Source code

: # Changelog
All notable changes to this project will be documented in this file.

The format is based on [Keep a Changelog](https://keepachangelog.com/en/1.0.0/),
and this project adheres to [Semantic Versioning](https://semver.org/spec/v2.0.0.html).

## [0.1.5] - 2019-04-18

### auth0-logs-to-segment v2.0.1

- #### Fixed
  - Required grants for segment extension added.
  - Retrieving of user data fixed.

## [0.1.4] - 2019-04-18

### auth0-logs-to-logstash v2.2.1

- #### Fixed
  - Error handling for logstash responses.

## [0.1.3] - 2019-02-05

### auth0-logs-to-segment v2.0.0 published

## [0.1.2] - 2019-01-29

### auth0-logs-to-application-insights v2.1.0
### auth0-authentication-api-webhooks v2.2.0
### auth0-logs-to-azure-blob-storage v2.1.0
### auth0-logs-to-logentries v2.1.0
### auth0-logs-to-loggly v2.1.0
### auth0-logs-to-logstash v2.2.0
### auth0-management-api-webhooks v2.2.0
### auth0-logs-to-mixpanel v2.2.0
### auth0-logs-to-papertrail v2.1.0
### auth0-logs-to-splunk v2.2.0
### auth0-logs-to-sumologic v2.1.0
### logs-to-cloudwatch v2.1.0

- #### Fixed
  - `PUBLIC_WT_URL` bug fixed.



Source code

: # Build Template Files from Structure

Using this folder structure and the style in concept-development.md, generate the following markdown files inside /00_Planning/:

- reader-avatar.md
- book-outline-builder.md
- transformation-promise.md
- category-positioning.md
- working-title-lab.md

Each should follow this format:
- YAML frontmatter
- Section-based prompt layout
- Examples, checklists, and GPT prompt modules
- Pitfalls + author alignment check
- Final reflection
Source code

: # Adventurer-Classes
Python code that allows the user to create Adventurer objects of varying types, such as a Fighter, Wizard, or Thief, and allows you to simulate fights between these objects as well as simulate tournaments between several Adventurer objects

++++++++++

(Assignment) Your task is to copy every entry above, exactly as written.

(Response to this task)
Source code

: # Changelog
All notable changes to this project will be documented in this file.

The format is based on [Keep a Changelog](https://keepachangelog.com/en/1.0.0/),
and this project adheres to [Semantic Versioning](https://semver.org/spec/v2.0.0.html).

## [0.1.5] - 2019-04-18

### auth0-logs-to-segment v2.0.1

- #### Fixed
  - Required grants for segment extension added.
  - Retrieving of user data fixed.

## [0.1.4] - 2019-04-18

### auth0-logs-to-logstash v2.2.1

- #### Fixed
  - Error handling for logstash responses.

## [0.1.3] - 2019-02-05

### auth0-logs-to-segment v2.0.0 published

## [0.1.2] - 2019-01-29

### auth0-logs-to-application-insights v2.1.0
### auth0-authentication-api-webhooks v2.2.0
### auth0-logs-to-azure-blob-storage v2.1.0
### auth0-logs-to-logentries v2.1.0
### auth0-logs-to-loggly v2.1.0
### auth0-logs-to-logstash v2.2.0
### auth0-management-api-webhooks v2.2.0
### auth0-logs-to-mixpanel v2.2.0
### auth0-logs-to-papertrail v2.1.0
### auth0-logs-to-splunk v2.2.0
### auth0-logs-to-sumologic v2.1.0
### logs-to-cloudwatch v2.1.0

- #### Fixed
  - `PUBLIC_WT_URL` bug fixed.



Source code

: # Build Template Files from Structure

Using this folder structure and the style in concept-development.md, generate the following markdown files inside /00_Planning/:

- reader-avatar.md
- book-outline-builder.md
- transformation-promise.md
- category-positioning.md
- working-title-lab.md

Each should follow this format:
- YAML frontmatter
- Section-based prompt layout
- Examples, checklists, and GPT prompt modules
- Pitfalls + author alignment check
- Final reflection
Source code

: # Adventurer-Classes
Python code that allows the user to create Adventurer objects of varying types, such as a Fighter, Wizard, or Thief, and allows you to simulate fights between these objects as well as simulate tournaments between several Adventurer objects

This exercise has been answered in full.